Dataset START

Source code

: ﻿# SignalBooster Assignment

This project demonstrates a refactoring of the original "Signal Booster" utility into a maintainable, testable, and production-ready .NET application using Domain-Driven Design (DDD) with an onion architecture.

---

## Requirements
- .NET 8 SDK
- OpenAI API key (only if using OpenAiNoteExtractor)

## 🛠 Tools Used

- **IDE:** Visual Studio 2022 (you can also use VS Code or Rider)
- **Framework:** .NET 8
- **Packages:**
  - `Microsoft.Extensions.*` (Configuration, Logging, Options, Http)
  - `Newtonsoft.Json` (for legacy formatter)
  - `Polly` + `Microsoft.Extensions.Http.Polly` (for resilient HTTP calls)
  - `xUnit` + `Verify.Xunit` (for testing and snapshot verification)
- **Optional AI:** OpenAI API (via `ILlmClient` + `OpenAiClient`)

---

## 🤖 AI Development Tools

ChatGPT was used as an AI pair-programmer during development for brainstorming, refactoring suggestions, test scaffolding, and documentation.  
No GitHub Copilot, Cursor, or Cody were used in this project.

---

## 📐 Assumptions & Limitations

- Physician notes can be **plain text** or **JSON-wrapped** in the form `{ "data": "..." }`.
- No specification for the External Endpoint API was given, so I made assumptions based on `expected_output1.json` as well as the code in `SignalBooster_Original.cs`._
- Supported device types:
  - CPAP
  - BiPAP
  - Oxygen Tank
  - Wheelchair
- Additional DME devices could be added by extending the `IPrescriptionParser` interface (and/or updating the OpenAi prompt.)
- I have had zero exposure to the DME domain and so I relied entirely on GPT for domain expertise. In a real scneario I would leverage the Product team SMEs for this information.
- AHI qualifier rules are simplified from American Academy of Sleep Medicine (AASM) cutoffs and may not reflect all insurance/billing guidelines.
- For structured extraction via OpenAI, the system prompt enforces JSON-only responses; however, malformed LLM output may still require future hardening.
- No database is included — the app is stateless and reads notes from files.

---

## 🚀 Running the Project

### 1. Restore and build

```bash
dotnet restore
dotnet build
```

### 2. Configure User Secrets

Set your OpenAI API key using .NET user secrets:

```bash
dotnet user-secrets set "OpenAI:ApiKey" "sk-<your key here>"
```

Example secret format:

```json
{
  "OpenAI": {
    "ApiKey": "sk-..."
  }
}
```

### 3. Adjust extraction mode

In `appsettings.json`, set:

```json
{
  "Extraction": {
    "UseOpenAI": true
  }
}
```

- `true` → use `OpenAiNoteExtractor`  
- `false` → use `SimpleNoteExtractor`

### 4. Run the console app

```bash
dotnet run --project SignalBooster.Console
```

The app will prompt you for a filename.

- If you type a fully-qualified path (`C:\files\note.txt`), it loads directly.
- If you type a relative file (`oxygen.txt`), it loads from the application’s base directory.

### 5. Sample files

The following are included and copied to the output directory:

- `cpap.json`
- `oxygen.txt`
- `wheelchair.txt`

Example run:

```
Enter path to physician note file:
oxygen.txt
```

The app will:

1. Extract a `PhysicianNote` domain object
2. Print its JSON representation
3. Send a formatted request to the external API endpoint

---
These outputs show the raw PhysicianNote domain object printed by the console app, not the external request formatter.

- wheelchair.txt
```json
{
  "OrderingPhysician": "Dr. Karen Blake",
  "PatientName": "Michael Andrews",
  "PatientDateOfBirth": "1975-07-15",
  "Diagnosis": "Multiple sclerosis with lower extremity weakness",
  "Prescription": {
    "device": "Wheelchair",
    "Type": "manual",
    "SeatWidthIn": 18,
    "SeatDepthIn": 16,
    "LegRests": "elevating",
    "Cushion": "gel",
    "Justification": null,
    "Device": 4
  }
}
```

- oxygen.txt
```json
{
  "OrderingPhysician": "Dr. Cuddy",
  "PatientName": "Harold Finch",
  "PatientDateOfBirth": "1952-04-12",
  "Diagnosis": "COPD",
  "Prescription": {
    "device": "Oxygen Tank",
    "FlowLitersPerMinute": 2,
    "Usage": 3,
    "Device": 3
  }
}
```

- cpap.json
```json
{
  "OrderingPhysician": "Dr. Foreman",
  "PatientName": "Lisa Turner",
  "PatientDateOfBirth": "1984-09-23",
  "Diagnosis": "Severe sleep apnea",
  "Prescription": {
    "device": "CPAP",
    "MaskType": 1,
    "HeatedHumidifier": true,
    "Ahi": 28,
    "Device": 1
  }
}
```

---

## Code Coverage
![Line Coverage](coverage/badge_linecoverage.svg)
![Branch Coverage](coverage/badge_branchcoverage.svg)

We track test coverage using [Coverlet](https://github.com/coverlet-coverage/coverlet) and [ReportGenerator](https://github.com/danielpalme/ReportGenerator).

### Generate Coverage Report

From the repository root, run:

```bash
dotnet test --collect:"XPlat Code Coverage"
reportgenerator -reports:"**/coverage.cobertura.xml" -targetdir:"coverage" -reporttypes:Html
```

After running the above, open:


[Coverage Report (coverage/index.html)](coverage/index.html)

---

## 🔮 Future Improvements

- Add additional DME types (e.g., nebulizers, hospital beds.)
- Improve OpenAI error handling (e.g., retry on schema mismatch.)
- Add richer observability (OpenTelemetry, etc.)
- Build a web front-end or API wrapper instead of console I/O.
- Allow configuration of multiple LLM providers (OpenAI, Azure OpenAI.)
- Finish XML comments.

Dataset END

→ Work to complete
In the records above, how many lines hold the string "dotnet"? Reply with only the number.

→ Written solution
5